- **TASK STATEMENT**: What is needed is the run of lines from the one with "<!--START_SECTION:waka-->" through the close of the data, set down exactly.

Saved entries
···
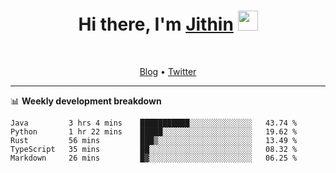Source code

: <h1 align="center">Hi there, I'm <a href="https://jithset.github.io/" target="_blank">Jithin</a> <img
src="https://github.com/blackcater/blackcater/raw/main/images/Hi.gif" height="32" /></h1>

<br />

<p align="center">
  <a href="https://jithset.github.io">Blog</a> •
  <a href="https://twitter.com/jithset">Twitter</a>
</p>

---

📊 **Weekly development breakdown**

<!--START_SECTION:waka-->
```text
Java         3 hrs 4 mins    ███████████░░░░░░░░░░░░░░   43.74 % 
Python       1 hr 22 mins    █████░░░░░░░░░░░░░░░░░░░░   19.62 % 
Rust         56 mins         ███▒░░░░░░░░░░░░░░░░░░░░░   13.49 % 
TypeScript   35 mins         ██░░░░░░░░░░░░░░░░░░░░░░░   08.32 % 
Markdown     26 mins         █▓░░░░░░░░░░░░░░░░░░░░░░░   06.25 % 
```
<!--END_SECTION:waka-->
···
- **RESPONSE AREA**:
<!--START_SECTION:waka-->
```text
Java         3 hrs 4 mins    ███████████░░░░░░░░░░░░░░   43.74 % 
Python       1 hr 22 mins    █████░░░░░░░░░░░░░░░░░░░░   19.62 % 
Rust         56 mins         ███▒░░░░░░░░░░░░░░░░░░░░░   13.49 % 
TypeScript   35 mins         ██░░░░░░░░░░░░░░░░░░░░░░░   08.32 % 
Markdown     26 mins         █▓░░░░░░░░░░░░░░░░░░░░░░░   06.25 % 
```
<!--END_SECTION:waka-->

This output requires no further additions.